No importa el proceso por el que hayan pasado, ahora forman parte de mi subpartido.
Así que no se hieran fácilmente, no mueran y no sean aniquilados’.
Con un sonido ronco, me limpié las comisuras de los labios y volví a hablar en tono severo.
«De cara al futuro, sería bueno que siguierais mis órdenes con diligencia. Pasaré por alto los errores que habéis cometido esta vez ya que sois novatos, pero no habrá indulgencia la próxima vez».
De pie, les miré fijamente a los ojos.
«Si arriesgáis vuestras vidas por este frente, el frente también arriesgará su vida por vosotros. Recuérdenlo».
En otras palabras, este frente ya ha arriesgado su vida por ustedes, así que ahora les toca a ustedes hacer lo mismo.

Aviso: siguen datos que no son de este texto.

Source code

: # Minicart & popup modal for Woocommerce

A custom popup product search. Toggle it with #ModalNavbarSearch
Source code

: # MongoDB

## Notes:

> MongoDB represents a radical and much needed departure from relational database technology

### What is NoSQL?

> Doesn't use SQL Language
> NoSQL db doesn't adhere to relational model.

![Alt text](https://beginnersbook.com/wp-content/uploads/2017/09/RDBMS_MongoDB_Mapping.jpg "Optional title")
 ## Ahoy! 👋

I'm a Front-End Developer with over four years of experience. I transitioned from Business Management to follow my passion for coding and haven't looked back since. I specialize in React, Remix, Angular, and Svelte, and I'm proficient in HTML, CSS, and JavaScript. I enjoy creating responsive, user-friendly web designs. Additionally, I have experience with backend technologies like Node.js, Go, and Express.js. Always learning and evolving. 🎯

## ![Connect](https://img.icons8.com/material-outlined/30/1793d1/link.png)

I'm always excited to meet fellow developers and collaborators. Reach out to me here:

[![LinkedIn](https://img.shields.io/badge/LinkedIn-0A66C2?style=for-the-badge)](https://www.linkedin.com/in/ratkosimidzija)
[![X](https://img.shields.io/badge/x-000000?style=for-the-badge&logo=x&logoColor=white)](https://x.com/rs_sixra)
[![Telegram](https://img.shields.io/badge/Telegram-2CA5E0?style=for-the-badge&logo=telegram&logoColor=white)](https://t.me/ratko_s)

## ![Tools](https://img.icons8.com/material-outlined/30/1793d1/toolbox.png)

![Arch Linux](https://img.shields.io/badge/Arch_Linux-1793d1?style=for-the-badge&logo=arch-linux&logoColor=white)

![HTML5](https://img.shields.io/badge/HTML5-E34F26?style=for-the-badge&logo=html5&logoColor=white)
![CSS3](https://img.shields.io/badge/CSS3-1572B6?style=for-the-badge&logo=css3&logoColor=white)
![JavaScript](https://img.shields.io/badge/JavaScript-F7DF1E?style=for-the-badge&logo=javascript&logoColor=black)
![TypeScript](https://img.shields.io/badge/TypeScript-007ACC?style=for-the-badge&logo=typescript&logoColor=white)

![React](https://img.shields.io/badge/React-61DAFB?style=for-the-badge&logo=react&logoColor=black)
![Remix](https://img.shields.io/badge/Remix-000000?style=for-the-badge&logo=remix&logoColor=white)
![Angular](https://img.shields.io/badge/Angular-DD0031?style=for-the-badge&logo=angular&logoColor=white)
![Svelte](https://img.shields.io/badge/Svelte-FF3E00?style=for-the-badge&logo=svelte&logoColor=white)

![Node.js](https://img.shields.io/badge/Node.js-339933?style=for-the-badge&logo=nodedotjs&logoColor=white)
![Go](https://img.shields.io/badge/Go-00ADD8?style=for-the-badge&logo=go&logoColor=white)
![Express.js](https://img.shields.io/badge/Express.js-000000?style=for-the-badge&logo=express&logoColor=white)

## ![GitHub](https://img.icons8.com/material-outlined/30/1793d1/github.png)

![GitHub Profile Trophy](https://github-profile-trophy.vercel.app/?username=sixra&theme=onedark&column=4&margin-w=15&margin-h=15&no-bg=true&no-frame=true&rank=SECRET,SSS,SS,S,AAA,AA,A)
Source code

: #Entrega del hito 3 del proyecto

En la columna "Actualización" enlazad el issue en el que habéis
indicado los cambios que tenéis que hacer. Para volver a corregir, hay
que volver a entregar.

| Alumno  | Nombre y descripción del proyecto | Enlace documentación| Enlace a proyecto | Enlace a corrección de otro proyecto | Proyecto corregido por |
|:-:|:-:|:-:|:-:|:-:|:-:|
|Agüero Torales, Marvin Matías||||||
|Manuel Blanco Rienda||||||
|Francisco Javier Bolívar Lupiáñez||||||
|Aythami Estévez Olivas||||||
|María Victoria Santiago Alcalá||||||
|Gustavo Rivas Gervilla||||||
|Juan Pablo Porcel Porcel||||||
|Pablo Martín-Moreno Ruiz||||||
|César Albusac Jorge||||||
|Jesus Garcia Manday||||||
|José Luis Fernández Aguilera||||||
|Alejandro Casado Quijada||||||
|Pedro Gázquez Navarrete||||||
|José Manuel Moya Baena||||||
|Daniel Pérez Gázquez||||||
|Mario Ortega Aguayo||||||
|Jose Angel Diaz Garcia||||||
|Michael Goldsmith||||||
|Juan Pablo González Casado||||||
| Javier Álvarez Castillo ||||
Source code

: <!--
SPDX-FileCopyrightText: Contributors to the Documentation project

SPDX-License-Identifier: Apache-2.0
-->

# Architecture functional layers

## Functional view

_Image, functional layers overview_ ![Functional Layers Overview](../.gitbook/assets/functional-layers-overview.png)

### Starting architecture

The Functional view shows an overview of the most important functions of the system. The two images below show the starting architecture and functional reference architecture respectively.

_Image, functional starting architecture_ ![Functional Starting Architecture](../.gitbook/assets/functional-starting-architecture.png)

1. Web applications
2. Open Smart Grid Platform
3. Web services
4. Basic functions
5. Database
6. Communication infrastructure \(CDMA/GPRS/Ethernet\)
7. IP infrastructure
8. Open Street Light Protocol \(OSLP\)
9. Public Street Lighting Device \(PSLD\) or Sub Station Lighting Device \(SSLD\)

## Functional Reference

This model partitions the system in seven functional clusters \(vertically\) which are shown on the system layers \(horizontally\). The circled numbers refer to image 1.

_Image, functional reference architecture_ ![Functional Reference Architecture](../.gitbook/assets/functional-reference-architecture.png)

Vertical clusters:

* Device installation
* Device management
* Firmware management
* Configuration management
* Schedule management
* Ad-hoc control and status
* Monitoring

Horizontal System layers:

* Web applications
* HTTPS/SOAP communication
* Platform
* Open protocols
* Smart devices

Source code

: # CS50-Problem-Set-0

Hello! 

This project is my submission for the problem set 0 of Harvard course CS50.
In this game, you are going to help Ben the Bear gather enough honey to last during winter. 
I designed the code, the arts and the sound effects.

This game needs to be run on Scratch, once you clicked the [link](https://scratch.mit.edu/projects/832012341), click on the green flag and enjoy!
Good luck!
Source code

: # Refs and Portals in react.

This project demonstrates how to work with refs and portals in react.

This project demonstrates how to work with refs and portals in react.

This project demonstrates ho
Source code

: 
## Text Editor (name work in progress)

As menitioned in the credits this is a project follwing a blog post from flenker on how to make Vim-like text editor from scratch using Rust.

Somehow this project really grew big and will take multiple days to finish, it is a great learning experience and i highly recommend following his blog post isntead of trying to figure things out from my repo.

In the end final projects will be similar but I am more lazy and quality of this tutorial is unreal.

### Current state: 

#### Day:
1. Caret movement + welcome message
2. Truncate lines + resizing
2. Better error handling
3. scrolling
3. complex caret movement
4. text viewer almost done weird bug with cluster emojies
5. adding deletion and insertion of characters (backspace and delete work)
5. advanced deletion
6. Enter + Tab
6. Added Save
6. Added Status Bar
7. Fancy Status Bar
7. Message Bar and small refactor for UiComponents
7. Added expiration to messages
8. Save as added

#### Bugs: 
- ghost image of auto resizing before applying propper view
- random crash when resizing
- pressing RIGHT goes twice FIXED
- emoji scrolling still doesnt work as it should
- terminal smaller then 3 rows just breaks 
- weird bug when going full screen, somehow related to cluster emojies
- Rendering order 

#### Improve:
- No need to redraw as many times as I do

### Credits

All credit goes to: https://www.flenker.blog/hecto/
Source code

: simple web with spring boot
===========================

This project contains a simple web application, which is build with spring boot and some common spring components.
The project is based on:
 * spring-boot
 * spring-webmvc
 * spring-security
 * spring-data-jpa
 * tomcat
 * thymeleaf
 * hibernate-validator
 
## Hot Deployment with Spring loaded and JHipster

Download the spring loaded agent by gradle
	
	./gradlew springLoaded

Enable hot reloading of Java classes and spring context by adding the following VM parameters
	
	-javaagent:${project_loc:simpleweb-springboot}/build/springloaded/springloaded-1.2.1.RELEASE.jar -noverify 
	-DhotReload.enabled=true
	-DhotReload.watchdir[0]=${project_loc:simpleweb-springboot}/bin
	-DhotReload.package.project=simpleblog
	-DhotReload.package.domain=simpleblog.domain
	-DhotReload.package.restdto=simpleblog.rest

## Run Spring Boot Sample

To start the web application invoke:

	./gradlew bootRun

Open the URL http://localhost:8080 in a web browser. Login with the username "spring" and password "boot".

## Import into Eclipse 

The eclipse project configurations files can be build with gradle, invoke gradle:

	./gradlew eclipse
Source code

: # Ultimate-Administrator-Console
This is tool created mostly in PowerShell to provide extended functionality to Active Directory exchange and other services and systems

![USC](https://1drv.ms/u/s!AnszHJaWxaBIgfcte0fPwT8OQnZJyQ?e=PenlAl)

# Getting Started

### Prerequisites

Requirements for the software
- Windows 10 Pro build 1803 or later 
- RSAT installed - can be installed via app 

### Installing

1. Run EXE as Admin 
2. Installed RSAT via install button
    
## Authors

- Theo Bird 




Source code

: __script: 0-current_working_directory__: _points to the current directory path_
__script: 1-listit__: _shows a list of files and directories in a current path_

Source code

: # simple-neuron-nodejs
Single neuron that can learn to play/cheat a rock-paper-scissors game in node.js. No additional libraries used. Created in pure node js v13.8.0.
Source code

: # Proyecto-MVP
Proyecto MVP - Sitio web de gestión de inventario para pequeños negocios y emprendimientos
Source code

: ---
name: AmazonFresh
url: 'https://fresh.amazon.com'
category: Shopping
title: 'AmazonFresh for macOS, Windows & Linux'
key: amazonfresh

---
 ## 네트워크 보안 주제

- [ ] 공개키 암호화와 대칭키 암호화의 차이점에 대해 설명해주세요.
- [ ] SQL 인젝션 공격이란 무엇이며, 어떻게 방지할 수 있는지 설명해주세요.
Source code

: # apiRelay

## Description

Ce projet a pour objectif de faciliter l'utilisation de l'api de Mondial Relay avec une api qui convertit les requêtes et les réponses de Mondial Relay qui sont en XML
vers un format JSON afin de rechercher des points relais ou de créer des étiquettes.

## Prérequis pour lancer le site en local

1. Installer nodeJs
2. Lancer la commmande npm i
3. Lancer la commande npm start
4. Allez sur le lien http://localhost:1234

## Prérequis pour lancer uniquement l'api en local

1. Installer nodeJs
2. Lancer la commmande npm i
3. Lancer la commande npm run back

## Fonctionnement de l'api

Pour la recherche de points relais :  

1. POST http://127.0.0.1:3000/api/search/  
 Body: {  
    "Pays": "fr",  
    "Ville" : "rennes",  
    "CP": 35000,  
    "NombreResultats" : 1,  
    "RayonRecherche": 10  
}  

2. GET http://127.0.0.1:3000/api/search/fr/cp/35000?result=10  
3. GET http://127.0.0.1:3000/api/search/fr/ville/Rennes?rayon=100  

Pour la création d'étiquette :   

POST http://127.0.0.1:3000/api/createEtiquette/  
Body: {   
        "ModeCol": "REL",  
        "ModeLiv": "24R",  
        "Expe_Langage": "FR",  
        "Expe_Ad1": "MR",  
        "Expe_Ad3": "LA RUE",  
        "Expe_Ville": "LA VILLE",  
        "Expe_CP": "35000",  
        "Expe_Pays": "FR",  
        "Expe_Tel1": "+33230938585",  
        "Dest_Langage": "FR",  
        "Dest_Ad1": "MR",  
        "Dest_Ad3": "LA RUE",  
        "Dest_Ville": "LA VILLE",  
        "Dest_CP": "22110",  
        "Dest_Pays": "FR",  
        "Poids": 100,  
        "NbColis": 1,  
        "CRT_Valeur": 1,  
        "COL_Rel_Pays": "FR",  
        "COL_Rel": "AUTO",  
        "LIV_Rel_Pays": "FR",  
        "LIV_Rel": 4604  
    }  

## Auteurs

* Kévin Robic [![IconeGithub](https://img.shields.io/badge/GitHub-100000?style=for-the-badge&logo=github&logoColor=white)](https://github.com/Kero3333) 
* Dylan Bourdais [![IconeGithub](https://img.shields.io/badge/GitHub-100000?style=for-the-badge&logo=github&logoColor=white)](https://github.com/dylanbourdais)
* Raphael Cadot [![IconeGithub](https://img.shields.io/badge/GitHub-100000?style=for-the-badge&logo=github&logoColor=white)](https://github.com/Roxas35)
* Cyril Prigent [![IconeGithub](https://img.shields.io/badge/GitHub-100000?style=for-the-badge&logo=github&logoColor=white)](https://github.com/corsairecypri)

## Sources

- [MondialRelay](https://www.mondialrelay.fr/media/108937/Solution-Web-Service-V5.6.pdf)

Ya hemos demostrado nuestra sinceridad.
Veamos cómo les va a estos bandidos en la próxima batalla de defensa; estoy dispuesto a darles otra oportunidad.
«¿Podemos llamarle ‘Jefe’ a partir de ahora?»
«No, ya tenéis vuestro propio jefe».
«En ese caso, te llamaremos ‘Jefe’… ¡’Gran Jefe’ será!»
«¡Vaya! ¡Gran Jefe!»
«Me estás metiendo también en tu banda de bandidos… Bien».
Levanté la vista, buscando a Kuilan, que se había perdido de vista.
«¿Dónde está tu ‘jefe’?»
***
Kuilan estaba sentado solo en una colina desolada junto a la plaza, bebiendo como un vagabundo.
«¿Está haciendo una pose aquí porque cree que hoy lo ha hecho bien?».
Cuando me acerqué con sorna, Kuilan se rió entre dientes.
«Le estaba esperando, Alteza».
«¿A mí? ¿Por qué?»
«No nos hemos saludado como es debido».
Kuilan se levantó, cerró los puños delante del pecho para saludar y luego inclinó lentamente la cintura.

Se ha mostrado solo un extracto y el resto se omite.